Some set data structures are designed for static or frozen sets that do not change after they are constructed. Static sets allow only query operations on their elements — such as checking whether a given value is in the set, or enumerating the values in some arbitrary order. Other variants, called dynamic or mutable sets, allow also the insertion and deletion of elements from the set.

Set objects also support mathematical operations like union, intersection, difference, and symmetric difference.

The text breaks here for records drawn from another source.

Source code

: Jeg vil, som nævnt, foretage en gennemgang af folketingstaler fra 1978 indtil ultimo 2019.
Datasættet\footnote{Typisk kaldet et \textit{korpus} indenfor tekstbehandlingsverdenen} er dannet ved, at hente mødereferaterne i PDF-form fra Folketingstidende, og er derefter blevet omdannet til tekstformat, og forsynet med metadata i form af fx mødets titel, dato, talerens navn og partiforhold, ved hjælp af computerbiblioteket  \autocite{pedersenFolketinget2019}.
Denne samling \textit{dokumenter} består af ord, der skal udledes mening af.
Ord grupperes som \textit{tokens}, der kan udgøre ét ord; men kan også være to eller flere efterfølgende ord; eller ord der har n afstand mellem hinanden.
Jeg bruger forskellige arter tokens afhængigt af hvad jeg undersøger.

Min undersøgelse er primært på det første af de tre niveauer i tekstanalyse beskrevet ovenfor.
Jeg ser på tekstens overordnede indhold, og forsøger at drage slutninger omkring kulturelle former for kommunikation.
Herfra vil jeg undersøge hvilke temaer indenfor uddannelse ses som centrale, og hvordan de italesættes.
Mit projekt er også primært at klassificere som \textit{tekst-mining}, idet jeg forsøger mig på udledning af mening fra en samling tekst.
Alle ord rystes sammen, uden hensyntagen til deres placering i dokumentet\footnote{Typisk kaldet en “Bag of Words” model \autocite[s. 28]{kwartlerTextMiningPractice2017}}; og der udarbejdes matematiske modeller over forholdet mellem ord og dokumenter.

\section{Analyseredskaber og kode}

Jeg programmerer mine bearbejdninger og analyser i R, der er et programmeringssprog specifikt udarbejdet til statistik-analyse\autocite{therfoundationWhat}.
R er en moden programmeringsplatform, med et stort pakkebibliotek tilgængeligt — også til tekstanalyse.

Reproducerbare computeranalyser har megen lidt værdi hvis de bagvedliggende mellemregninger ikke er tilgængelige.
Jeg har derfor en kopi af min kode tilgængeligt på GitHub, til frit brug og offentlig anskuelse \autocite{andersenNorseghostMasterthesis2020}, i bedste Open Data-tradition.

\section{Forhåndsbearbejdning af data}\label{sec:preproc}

Core set-theoretical operations

One may define the operations of the algebra of sets:

  • union(S,T):
    returns the union of sets S and T.
  • intersection(S,T):
    returns the intersection of sets S and T.
  • difference(S,T):
    returns the difference of sets S and T.
  • subset(S,T):
    a predicate that tests whether the set S is a subset of set T.

Static sets

Typical operations that may be provided by a static set structure S are:

  • is_element_of(x,S):
    checks whether the value x is in the set S.
  • is_empty(S):
    checks whether the set S is empty.
  • size(S) or cardinality(S):
    returns the number of elements in S.
  • iterate(S):
    returns a function that returns one more value of S at each call, in some arbitrary order.
  • enumerate(S):
    returns a list containing the elements of S in some arbitrary order.
  • build(x1,x2,…,xn,):
    creates a set structure with values x1,x2,...,xn.
  • create_from(collection):
    creates a new set structure containing all the elements of the given collection or all the elements returned by the given iterator.

Dynamic sets

Dynamic set structures typically add:

  • create():
    creates a new, initially empty set structure.
  • create_with_capacity(n):
    creates a new set structure, initially empty but capable of holding up to n elements.
  • add(S,x):
    adds the element x to S, if it is not present already.
  • remove(S, x):
    removes the element x from S, if it is present.
  • capacity(S):
    returns the maximum number of values that S can hold.

Multiset

A generalization of the notion of a set is that of a multiset or bag, which is similar to a set but allows repeated (“equal”) values (duplicates). This is used in two distinct senses: either equal values are considered identical, and are simply counted, or equal values are considered equivalent, and are stored as distinct items. For example, given a list of people (by name) and ages (in years), one could construct a multiset of ages, which simply counts the number of people of a given age. Alternatively, one can construct a multiset of people, where two people are considered equivalent if their ages are the same (but may be different people and have different names), in which case each pair (name, age) must be stored, and selecting on a given age gives all the people of a given age.

Formally, it is possible for objects in computer science to be considered “equal” under some equivalence relation but still distinct under another relation. Some types of multiset implementations will store distinct equal objects as separate items in the data structure; while others will collapse it down to one version (the first one encountered) and keep a positive integer count of the multiplicity of the element.

As with sets, multisets can naturally be implemented using hash table or trees, which yield different performance characteristics.